Voltei para a minha carteira estarrecido, sob o olhar curioso dos meus colegas. Mas não houve tempo para qualquer comentário, porque o sisudo professor já começara a sua lição sobre algum ponto da gramática.
No recreio, eu e meu amigo Nogueira fomos em direção à sala dos professores, que ficava em um dos prédios da escola, sombreada por enormes Flamboyants. A questão , porém, era a seguinte: onde estava a coragem para entrar naquele ninho de professores, alguns vestindo suas fardas militares - majores, coronéis - e atrapalhar seu precioso tempo de café e conversa fiada, para perguntar pelo professor Emerenciano?

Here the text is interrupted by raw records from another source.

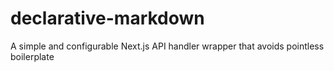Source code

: # declarative-markdown
A simple and configurable Next.js API handler wrapper that avoids pointless boilerplate
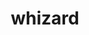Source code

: ---
title: "whizard"
layout: cache
categories: [package, develop]
meta: {"compilers": ["gcc@=11.4.0"], "num_specs": 9, "num_specs_by_stack": {"hep": 9, "root": 9}, "oss": ["ubuntu22.04"], "platforms": ["linux"], "stacks": ["hep", "root"], "targets": ["x86_64_v3"], "versions": ["3.1.4"]}
spec_details: [{"compiler": "gcc@=11.4.0", "hash": "5e3ihma2yxhvkvyepuyo7xkbi5w3vouv", "os": "ubuntu22.04", "platform": "linux", "size": "-", "stacks": ["hep", "root"], "target": "x86_64_v3", "variants": ["build_system=autotools", "+fastjet", "+gosam", "hepmc=3", "~latex", "+lcio", "+lhapdf", "+openloops", "+openmp", "patches=c3258eb", "+pythia8"], "versions": ["3.1.4"]}, {"compiler": "gcc@=11.4.0", "hash": "6mbyo777nqugzngighy2puhhundbf7xu", "os": "ubuntu22.04", "platform": "linux", "size": "-", "stacks": ["hep", "root"], "target": "x86_64_v3", "variants": ["build_system=autotools", "+fastjet", "+gosam", "hepmc=3", "~latex", "+lcio", "+lhapdf", "+openloops", "+openmp", "patches=c3258eb", "+pythia8"], "versions": ["3.1.4"]}, {"compiler": "gcc@=11.4.0", "hash": "bdmi545qpoqvaxy5flpkennhakhjcgmi", "os": "ubuntu22.04", "platform": "linux", "size": "-", "stacks": ["hep", "root"], "target": "x86_64_v3", "variants": ["build_system=autotools", "+fastjet", "+gosam", "hepmc=3", "~latex", "+lcio", "+lhapdf", "+openloops", "+openmp", "patches=c3258eb", "+pythia8"], "versions": ["3.1.4"]}, {"compiler": "gcc@=11.4.0", "hash": "brtizdgdj7i64mjur7rut2tklsoi6l7j", "os": "ubuntu22.04", "platform": "linux", "size": "-", "stacks": ["hep", "root"], "target": "x86_64_v3", "variants": ["build_system=autotools", "+fastjet", "+gosam", "hepmc=3", "~latex", "+lcio", "+lhapdf", "+openloops", "+openmp", "patches=c3258eb", "+pythia8"], "versions": ["3.1.4"]}, {"compiler": "gcc@=11.4.0", "hash": "fxwwrh452x3n3boje7stvh67hizi4kut", "os": "ubuntu22.04", "platform": "linux", "size": "-", "stacks": ["hep", "root"], "target": "x86_64_v3", "variants": ["build_system=autotools", "+fastjet", "+gosam", "hepmc=3", "~latex", "+lcio", "+lhapdf", "+openloops", "+openmp", "patches=c3258eb", "+pythia8"], "versions": ["3.1.4"]}, {"compiler": "gcc@=11.4.0", "hash": "g6gpiwdfprfh7f4l22dzcizoocizyds7", "os": "ubuntu22.04", "platform": "linux", "size": "-", "stacks": ["hep", "root"], "target": "x86_64_v3", "variants": ["build_system=autotools", "+fastjet", "+gosam", "hepmc=3", "~latex", "+lcio", "+lhapdf", "+openloops", "+openmp", "patches=c3258eb", "+pythia8"], "versions": ["3.1.4"]}, {"compiler": "gcc@=11.4.0", "hash": "i66cofbp234jflz5jsbokmrrctvy7z3x", "os": "ubuntu22.04", "platform": "linux", "size": "-", "stacks": ["hep", "root"], "target": "x86_64_v3", "variants": ["build_system=autotools", "+fastjet", "+gosam", "hepmc=3", "~latex", "+lcio", "+lhapdf", "+openloops", "+openmp", "patches=c3258eb", "+pythia8"], "versions": ["3.1.4"]}, {"compiler": "gcc@=11.4.0", "hash": "s2k3mjsjlpchwjf2fmft5a67qbnyfahe", "os": "ubuntu22.04", "platform": "linux", "size": "-", "stacks": ["hep", "root"], "target": "x86_64_v3", "variants": ["build_system=autotools", "+fastjet", "+gosam", "hepmc=3", "~latex", "+lcio", "+lhapdf", "+openloops", "+openmp", "patches=c3258eb", "+pythia8"], "versions": ["3.1.4"]}, {"compiler": "gcc@=11.4.0", "hash": "w5oin3gr3k7ekmt47t66k4nkwtwd7obe", "os": "ubuntu22.04", "platform": "linux", "size": "-", "stacks": ["hep", "root"], "target": "x86_64_v3", "variants": ["build_system=autotools", "+fastjet", "+gosam", "hepmc=3", "~latex", "+lcio", "+lhapdf", "+openloops", "+openmp", "patches=c3258eb", "+pythia8"], "versions": ["3.1.4"]}]
---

Rodamos, rodamos, olhamos enviesados pela porta adentro, mas não tive coragem de perguntar. O sinal tocou e voltamos para a sala.
Nunca soube o que o professor queria dizer-me. Seria um elogio, um estímulo, como o que recebera Gullar e transformou-lhe a vida? Seria, ao contrário, um puxão de orelha que o professor quis poupar-me de receber na frente de meus colegas, a respeito de minhas palavras esdrúxulas, obviamente deslocadas em meio ao resto do texto simplório e cheio de erros?
Nunca soube. Segui a vida e , aos poucos, fui me desfazendo das veleidades literárias, embarcando na vida dos textos informativos, dos livros didáticos e, no máximo, das colunas de opinião nos jornais generosos que às vezes me publicam.
O que o professor Emerenciano queria me dizer da redação cujo conteúdo o tempo levou?
Como disse o poeta: Raiva de não ter trazido o passado roubado na algibeira!